Dietro carriere brillanti, curriculum impeccabili e traguardi che suscitano ammirazione, si nasconde spesso un pensiero silenzioso e destabilizzante: “Non sono davvero all’altezza”. La sindrome dell’impostore colpisce proprio chi, agli occhi degli altri, sembra avercela fatta. Un paradosso che riguarda soprattutto donne competenti e determinate, spesso inserite in contesti professionali competitivi dove la pressione a performare è costante.
Cos’è davvero la sindrome dell’impostore
Non è semplice insicurezza né mancanza di autostima occasionale. La sindrome dell’impostore è un meccanismo psicologico per cui si tende ad attribuire i propri successi alla fortuna, al caso o a fattori esterni, minimizzando capacità, studio e talento. Ogni risultato raggiunto viene ridimensionato, mentre ogni errore diventa la prova di una presunta inadeguatezza.
Il punto sorprendente? Colpisce soprattutto le persone altamente performanti. Manager, imprenditrici, professioniste affermate: più si sale, più la sensazione di non meritare quel posto può intensificarsi.
Perché proprio le persone di successo ne soffrono di più
Contrariamente a ciò che si pensa, non è il fallimento ad alimentare questa sindrome, ma il successo. Questo accade per diversi motivi:
- Standard elevatissimi: chi ambisce all’eccellenza tende a fissare obiettivi sempre più alti, rendendo ogni traguardo solo una tappa “normale”.
- Confronto costante: in ambienti competitivi, il paragone con colleghe altrettanto brillanti diventa inevitabile.
- Pressione sociale: molte donne sentono di dover dimostrare costantemente il proprio valore, soprattutto in ruoli di leadership.
- Paura di essere “smascherate”: il timore irrazionale che qualcuno scopra una presunta incompetenza inesistente.
Questo circolo vizioso porta a lavorare il doppio, prepararsi il triplo e, paradossalmente, a ottenere ancora più risultati. Ma senza mai sentirsi davvero soddisfatte.
I segnali da non sottovalutare
Riconoscere la sindrome dell’impostore è il primo passo per ridimensionarla. Alcuni campanelli d’allarme sono sottili ma ricorrenti:
- Difficoltà ad accettare complimenti o riconoscimenti.
- Tendenza a giustificare ogni successo con “è stata solo fortuna”.
- Ansia eccessiva prima di nuove responsabilità.
- Bisogno costante di perfezionismo.
Spesso questi atteggiamenti vengono scambiati per semplice ambizione.

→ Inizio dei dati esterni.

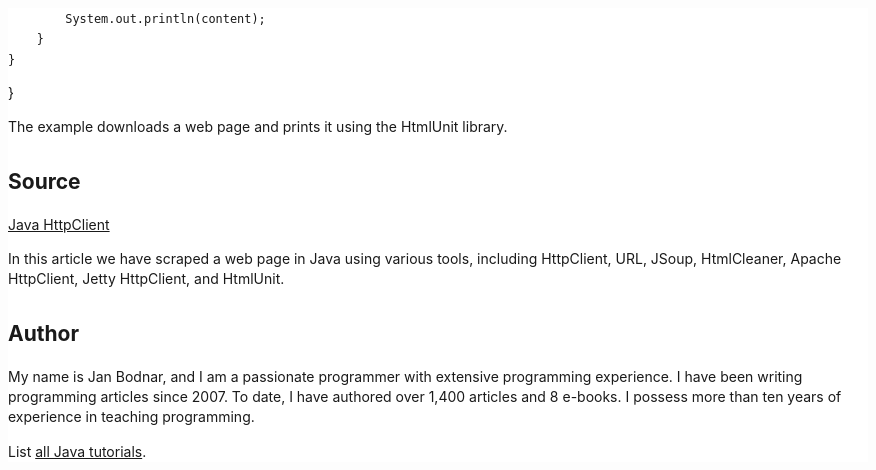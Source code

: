             System.out.println(content);
        }
    }
}

The example downloads a web page and prints it using the HtmlUnit
library.

## Source

[Java HttpClient](https://docs.oracle.com/en/java/javase/21/docs/api/java.net.http/java/net/http/HttpClient.html)

In this article we have scraped a web page in Java using various tools,
including HttpClient, URL, JSoup, HtmlCleaner, Apache HttpClient, Jetty
HttpClient, and HtmlUnit.

## Author

My name is Jan Bodnar, and I am a passionate programmer with extensive
programming experience. I have been writing programming articles since 2007.
To date, I have authored over 1,400 articles and 8 e-books. I possess more
than ten years of experience in teaching programming.

List [all Java tutorials](/java/).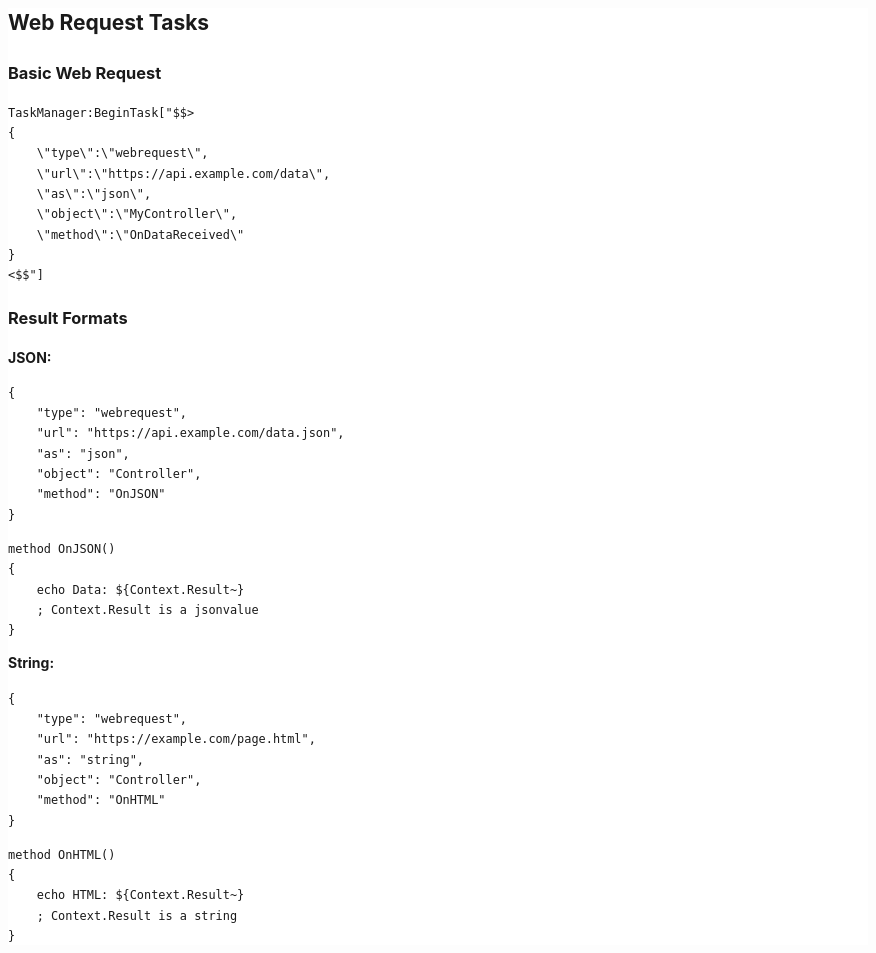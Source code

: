 
## Web Request Tasks

### Basic Web Request

```lavishscript
TaskManager:BeginTask["$$>
{
    \"type\":\"webrequest\",
    \"url\":\"https://api.example.com/data\",
    \"as\":\"json\",
    \"object\":\"MyController\",
    \"method\":\"OnDataReceived\"
}
<$$"]
```

### Result Formats

**JSON:**
```lavishscript
{
    "type": "webrequest",
    "url": "https://api.example.com/data.json",
    "as": "json",
    "object": "Controller",
    "method": "OnJSON"
}
```

```lavishscript
method OnJSON()
{
    echo Data: ${Context.Result~}
    ; Context.Result is a jsonvalue
}
```

**String:**
```lavishscript
{
    "type": "webrequest",
    "url": "https://example.com/page.html",
    "as": "string",
    "object": "Controller",
    "method": "OnHTML"
}
```

```lavishscript
method OnHTML()
{
    echo HTML: ${Context.Result~}
    ; Context.Result is a string
}
```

In realtà, nascondono un dialogo interiore severo e poco indulgente.
Come trasformare il dubbio in consapevolezza
La chiave non è eliminare del tutto il dubbio, ma imparare a gestirlo. Alcune strategie concrete possono fare la differenza:
- Tenere traccia dei risultati: annotare obiettivi raggiunti e competenze sviluppate aiuta a visualizzare i progressi reali.
- Accettare l’imperfezione: nessuna carriera è lineare, e l’errore è parte del percorso.
- Condividere le proprie paure: parlare con altre professioniste spesso rivela quanto il fenomeno sia diffuso.
- Ridefinire il concetto di successo: non solo performance, ma crescita personale e benessere.
Sentirsi occasionalmente inadeguate non significa esserlo davvero. Anzi, spesso è il segnale di una mente esigente, abituata a mettersi in discussione. La differenza sta nel trasformare quella voce critica in uno strumento di evoluzione, non in un giudice implacabile.
Perché il vero successo non è l’assenza di dubbi, ma la capacità di avanzare nonostante essi.